It takes a discerning eye and a disciplined hand to mix styles and furnishings that span the decades, and to end up with a sleek, sophisticated and creatively contemporary home. Jeffrey Elliott has proven himself to be such an adept mixologist.

The Denver-based designer, whose eponymous firm is known around town for its 20th-century aesthetic, helped a Denver couple fulfill their desire to build a California Modern home full of glass and right angles, and perked it up with finishes and furnishings that blend modern elegance with 1980s retro glam.

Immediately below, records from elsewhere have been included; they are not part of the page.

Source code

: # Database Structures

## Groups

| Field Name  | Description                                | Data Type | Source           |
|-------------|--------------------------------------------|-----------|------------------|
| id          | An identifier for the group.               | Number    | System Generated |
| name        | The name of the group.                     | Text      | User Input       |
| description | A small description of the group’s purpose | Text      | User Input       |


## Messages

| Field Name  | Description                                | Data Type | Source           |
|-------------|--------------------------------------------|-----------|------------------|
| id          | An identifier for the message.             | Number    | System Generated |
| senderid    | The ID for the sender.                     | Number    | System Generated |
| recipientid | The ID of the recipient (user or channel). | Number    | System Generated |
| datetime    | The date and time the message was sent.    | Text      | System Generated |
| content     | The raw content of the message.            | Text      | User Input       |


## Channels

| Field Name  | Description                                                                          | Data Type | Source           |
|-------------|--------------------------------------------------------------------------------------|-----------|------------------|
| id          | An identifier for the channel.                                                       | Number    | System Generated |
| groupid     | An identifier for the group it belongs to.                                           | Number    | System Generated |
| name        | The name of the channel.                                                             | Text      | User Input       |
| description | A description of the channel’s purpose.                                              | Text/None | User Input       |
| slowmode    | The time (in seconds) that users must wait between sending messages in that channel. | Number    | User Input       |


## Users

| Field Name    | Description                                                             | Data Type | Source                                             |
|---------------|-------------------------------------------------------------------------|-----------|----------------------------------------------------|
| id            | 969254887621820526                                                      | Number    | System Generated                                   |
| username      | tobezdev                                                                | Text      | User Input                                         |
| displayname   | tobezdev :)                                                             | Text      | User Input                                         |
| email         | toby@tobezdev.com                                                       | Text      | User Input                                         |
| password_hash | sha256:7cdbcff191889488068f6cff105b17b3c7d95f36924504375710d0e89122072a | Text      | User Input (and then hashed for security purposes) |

Elliott was recruited early in the design process and asked to weigh in on the architect’s vision for the home. As initially designed, the floor plan was oriented around a wide-open great room containing the entryway, living room, kitchen and library. “But it felt too open; it felt kind of gutted,” Elliott says.

To create some intimacy and separation between the loftlike spaces, Elliott suggested introducing three decorative columns with substantial vertical heft—two by the entry and a third near the sitting room. He clad the columns in ebonized oak and then incorporated the rich wood throughout the main living space, designing oversized kitchen cabinets and library shelves that reach to the ceiling.

The ebonized oak and the black granite fireplace surround stand out like shots of espresso amidst a frothy latte of creamy walls and white concrete floors. “The homeowners liked the idea of coffee: black, with sugar, with cream, with no cream,” Elliott says, so he carried that high-contrast palette into the blend of vintage and contemporary, sculptural and angular furnishings.

“I focused their entire furniture collection on Philippe Starck’s tapered, strict, military-inspired work pre-1995,” he says, weaving in leggy chairs and side tables and floor lamps with a metallic sheen.

In the living room, Elliott mixed the homeowners’ glass coffee table and Le Corbusier pony-fur chaise with a Philippe Starck side chair and a vintage Edward Wormley sofa. The room is cubic, as is the fireplace, and the sofa—the biggest piece of furniture in the room—is similarly square and dimensional, grounding the furniture assembled around it. To add warmth to the collection, Elliott incorporated a cherry red chair and ottoman by Gerard van den Berg, along with Elliott’s own custom-designed wooden end tables.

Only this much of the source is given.